By identifying all patients receiving ventilation, or admitted to ICU, during their COVID-19 hospital admission and studying their demographics and cardiovascular comorbidities, risk factors and medication, we will explore which factors are associated with a patient’s risk of adverse outcomes, such as death or needing organ support. We will compare this with pre-pandemic ICU admissions to see whether some of these risks could have been foreseen using historical data. Comparing all patients admitted to ICU during COVID-19 with pre-pandemic years will reveal the extent to which the pandemic has impacted other ICU admissions not related to the virus.

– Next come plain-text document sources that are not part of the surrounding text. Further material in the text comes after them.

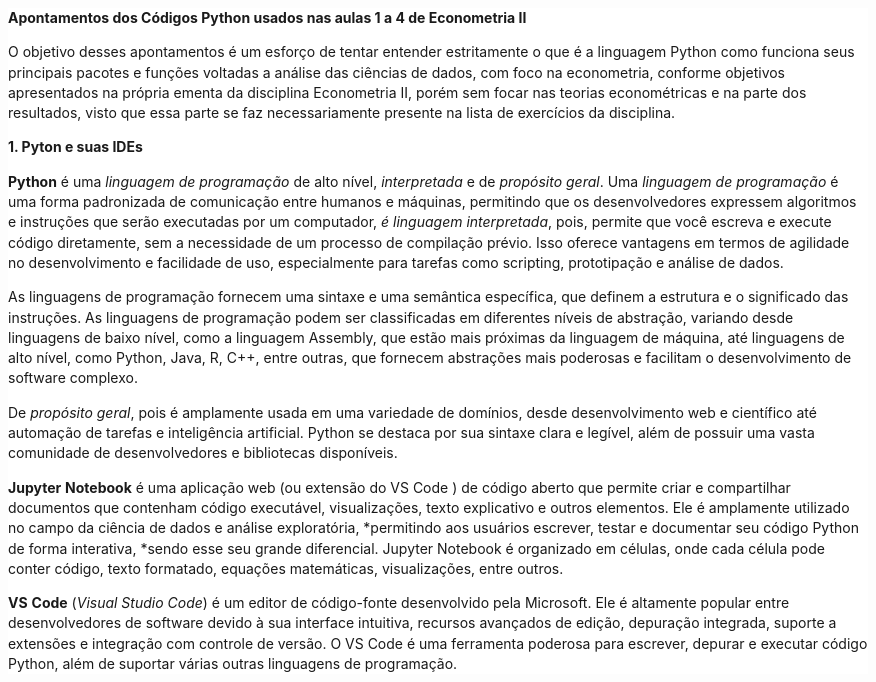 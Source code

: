 **Apontamentos dos Códigos Python usados nas aulas 1 a 4 de Econometria II**

O objetivo desses apontamentos é um esforço de tentar entender
estritamente o que é a linguagem Python como funciona seus principais
pacotes e funções voltadas a análise das ciências de dados, com foco na
econometria, conforme objetivos apresentados na própria ementa da
disciplina Econometria II, porém sem focar nas teorias econométricas e
na parte dos resultados, visto que essa parte se faz necessariamente
presente na lista de exercícios da disciplina.

**1\. Pyton e suas IDEs**

**Python** é uma *linguagem de programação* de alto nível,
*interpretada* e de *propósito geral*. Uma *linguagem de programação* é
uma forma padronizada de comunicação entre humanos e máquinas,
permitindo que os desenvolvedores expressem algoritmos e instruções que
serão executadas por um computador, *é linguagem interpretada*, pois,
permite que você escreva e execute código diretamente, sem a necessidade
de um processo de compilação prévio. Isso oferece vantagens em termos de
agilidade no desenvolvimento e facilidade de uso, especialmente para
tarefas como scripting, prototipação e análise de dados.

As linguagens de programação fornecem uma sintaxe e uma semântica
específica, que definem a estrutura e o significado das instruções. As
linguagens de programação podem ser classificadas em diferentes níveis
de abstração, variando desde linguagens de baixo nível, como a linguagem
Assembly, que estão mais próximas da linguagem de máquina, até
linguagens de alto nível, como Python, Java, R, C++, entre outras, que
fornecem abstrações mais poderosas e facilitam o desenvolvimento de
software complexo.

De *propósito geral*, pois é amplamente usada em uma variedade de
domínios, desde desenvolvimento web e científico até automação de
tarefas e inteligência artificial. Python se destaca por sua sintaxe
clara e legível, além de possuir uma vasta comunidade de desenvolvedores
e bibliotecas disponíveis.

**Jupyter** **Notebook** é uma aplicação web (ou extensão do VS Code )
de código aberto que permite criar e compartilhar documentos que
contenham código executável, visualizações, texto explicativo e outros
elementos. Ele é amplamente utilizado no campo da ciência de dados e
análise exploratória, *permitindo aos usuários escrever, testar e
documentar seu código Python de forma interativa, *sendo esse seu grande
diferencial. Jupyter Notebook é organizado em células, onde cada célula
pode conter código, texto formatado, equações matemáticas,
visualizações, entre outros.

**VS** **Code** (*Visual Studio Code*) é um editor de código-fonte
desenvolvido pela Microsoft. Ele é altamente popular entre
desenvolvedores de software devido à sua interface intuitiva, recursos
avançados de edição, depuração integrada, suporte a extensões e
integração com controle de versão. O VS Code é uma ferramenta poderosa
para escrever, depurar e executar código Python, além de suportar várias
outras linguagens de programação.
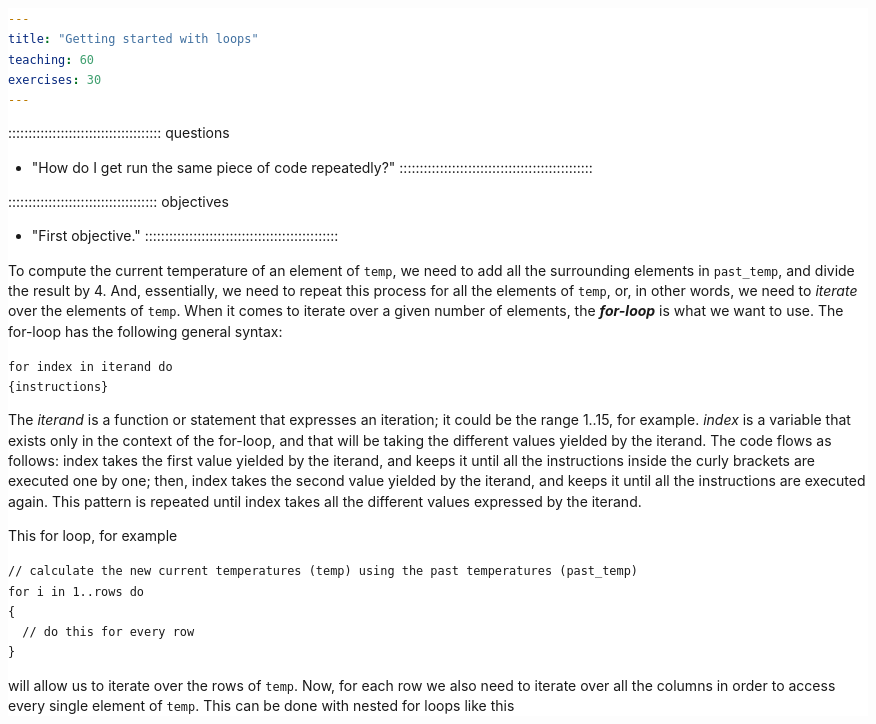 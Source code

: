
 ```yaml
---
title: "Getting started with loops"
teaching: 60
exercises: 30
---
```


:::::::::::::::::::::::::::::::::::::: questions
- "How do I get run the same piece of code repeatedly?"
::::::::::::::::::::::::::::::::::::::::::::::::

::::::::::::::::::::::::::::::::::::: objectives
- "First objective."
::::::::::::::::::::::::::::::::::::::::::::::::

To compute the current temperature of an element of `temp`, we need to add all the surrounding elements in
`past_temp`, and divide the result by 4. And, essentially, we need to repeat this process for all the elements
of `temp`, or, in other words, we need to *iterate* over the elements of `temp`. When it comes to iterate over
a given number of elements, the **_for-loop_** is what we want to use. The for-loop has the following general
syntax:

```chpl
for index in iterand do
{instructions}
``` 

The *iterand* is a function or statement that expresses an iteration; it could be the range 1..15, for
example. *index* is a variable that exists only in the context of the for-loop, and that will be taking the
different values yielded by the iterand. The code flows as follows: index takes the first value yielded by the
iterand, and keeps it until all the instructions inside the curly brackets are executed one by one; then,
index takes the second value yielded by the iterand, and keeps it until all the instructions are executed
again. This pattern is repeated until index takes all the different values expressed by the iterand.

This for loop, for example

```chpl
// calculate the new current temperatures (temp) using the past temperatures (past_temp)
for i in 1..rows do
{
  // do this for every row 
}
```

will allow us to iterate over the rows of `temp`. Now, for each row we also need to iterate over all the
columns in order to access every single element of `temp`. This can be done with nested for loops like this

Better understanding of an individual’s risk of adverse outcomes when admitted to ICU, such as with COVID-19, has multiple important implications. At an individual level such information may allow patients, and their treating clinicians, to better understand the risks they personally face, facilitating better informed treatment discussions. At trust and national levels, and in combination with understanding the disruption to pre-pandemic care, we aim to provide evidence of the demand for critical care services, and whether when this is stretched it affects outcomes, with important implications including future pandemic preparedness and addressing the backlog of medically important, but non-urgent surgery.